> _EXERCISE REQUIREMENTS_
Set down a word-for-word copy of the data below, limited to the lines from the first through the line with "all PEs when it finishes a superstep.".

########################################

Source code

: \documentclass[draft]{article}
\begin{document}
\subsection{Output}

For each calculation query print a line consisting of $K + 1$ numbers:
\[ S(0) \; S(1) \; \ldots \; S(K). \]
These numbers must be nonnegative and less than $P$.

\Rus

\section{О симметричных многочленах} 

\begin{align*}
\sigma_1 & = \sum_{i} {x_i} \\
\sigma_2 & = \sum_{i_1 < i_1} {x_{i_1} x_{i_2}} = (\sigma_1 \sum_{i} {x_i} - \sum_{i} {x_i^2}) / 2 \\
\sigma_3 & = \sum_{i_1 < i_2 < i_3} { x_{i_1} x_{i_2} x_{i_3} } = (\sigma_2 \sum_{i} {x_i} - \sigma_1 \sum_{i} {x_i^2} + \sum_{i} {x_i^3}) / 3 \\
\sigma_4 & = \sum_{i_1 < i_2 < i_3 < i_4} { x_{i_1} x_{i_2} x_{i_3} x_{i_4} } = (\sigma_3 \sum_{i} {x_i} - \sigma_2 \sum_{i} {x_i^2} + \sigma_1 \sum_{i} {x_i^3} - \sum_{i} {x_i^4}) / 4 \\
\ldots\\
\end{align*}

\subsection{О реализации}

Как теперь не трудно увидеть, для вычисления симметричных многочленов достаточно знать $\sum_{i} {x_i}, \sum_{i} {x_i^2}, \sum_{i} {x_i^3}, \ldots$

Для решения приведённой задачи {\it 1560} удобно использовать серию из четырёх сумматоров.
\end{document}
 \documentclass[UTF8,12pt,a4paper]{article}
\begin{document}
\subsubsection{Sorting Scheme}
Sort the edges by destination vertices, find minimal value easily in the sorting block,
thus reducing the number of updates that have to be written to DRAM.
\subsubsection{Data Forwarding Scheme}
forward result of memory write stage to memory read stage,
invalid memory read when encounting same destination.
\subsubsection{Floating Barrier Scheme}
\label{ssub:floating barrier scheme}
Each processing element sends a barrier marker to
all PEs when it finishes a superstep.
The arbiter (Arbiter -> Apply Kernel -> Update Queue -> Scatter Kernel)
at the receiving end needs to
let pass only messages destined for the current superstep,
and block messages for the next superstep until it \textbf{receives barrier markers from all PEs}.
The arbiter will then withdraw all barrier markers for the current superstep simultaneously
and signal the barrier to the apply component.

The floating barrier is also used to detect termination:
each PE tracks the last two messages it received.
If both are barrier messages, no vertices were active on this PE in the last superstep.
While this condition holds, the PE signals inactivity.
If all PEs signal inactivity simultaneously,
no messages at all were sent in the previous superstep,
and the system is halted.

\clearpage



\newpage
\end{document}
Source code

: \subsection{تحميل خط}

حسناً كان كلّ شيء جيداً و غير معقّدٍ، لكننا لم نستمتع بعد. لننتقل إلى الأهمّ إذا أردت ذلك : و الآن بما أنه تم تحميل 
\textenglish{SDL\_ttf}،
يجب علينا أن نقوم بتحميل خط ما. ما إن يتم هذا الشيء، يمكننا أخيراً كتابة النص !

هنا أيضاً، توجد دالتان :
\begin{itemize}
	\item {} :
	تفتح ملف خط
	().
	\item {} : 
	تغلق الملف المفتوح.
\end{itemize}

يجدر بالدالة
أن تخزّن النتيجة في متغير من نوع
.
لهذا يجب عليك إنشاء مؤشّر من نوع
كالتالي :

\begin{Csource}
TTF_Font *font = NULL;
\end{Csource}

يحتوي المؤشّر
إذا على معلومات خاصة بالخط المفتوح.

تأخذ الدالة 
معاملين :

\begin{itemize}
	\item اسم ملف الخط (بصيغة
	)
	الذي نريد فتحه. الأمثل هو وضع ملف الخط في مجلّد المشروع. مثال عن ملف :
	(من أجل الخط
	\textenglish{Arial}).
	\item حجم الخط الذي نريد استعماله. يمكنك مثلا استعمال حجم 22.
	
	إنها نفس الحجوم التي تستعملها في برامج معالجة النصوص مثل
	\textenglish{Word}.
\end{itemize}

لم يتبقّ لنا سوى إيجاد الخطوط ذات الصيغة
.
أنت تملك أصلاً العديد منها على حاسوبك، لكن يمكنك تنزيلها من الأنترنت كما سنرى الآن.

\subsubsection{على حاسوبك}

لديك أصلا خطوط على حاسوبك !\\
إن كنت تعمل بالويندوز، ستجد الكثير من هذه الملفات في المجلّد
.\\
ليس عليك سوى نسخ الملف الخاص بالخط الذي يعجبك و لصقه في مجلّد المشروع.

########################################

> _RESPONSE AREA_
Source code

: \documentclass[draft]{article}
\begin{document}
\subsection{Output}

For each calculation query print a line consisting of $K + 1$ numbers:
\[ S(0) \; S(1) \; \ldots \; S(K). \]
These numbers must be nonnegative and less than $P$.

\Rus

\section{О симметричных многочленах} 

\begin{align*}
\sigma_1 & = \sum_{i} {x_i} \\
\sigma_2 & = \sum_{i_1 < i_1} {x_{i_1} x_{i_2}} = (\sigma_1 \sum_{i} {x_i} - \sum_{i} {x_i^2}) / 2 \\
\sigma_3 & = \sum_{i_1 < i_2 < i_3} { x_{i_1} x_{i_2} x_{i_3} } = (\sigma_2 \sum_{i} {x_i} - \sigma_1 \sum_{i} {x_i^2} + \sum_{i} {x_i^3}) / 3 \\
\sigma_4 & = \sum_{i_1 < i_2 < i_3 < i_4} { x_{i_1} x_{i_2} x_{i_3} x_{i_4} } = (\sigma_3 \sum_{i} {x_i} - \sigma_2 \sum_{i} {x_i^2} + \sigma_1 \sum_{i} {x_i^3} - \sum_{i} {x_i^4}) / 4 \\
\ldots\\
\end{align*}

\subsection{О реализации}

Как теперь не трудно увидеть, для вычисления симметричных многочленов достаточно знать $\sum_{i} {x_i}, \sum_{i} {x_i^2}, \sum_{i} {x_i^3}, \ldots$

Для решения приведённой задачи {\it 1560} удобно использовать серию из четырёх сумматоров.
\end{document}
 \documentclass[UTF8,12pt,a4paper]{article}
\begin{document}
\subsubsection{Sorting Scheme}
Sort the edges by destination vertices, find minimal value easily in the sorting block,
thus reducing the number of updates that have to be written to DRAM.
\subsubsection{Data Forwarding Scheme}
forward result of memory write stage to memory read stage,
invalid memory read when encounting same destination.
\subsubsection{Floating Barrier Scheme}
\label{ssub:floating barrier scheme}
Each processing element sends a barrier marker to
all PEs when it finishes a superstep.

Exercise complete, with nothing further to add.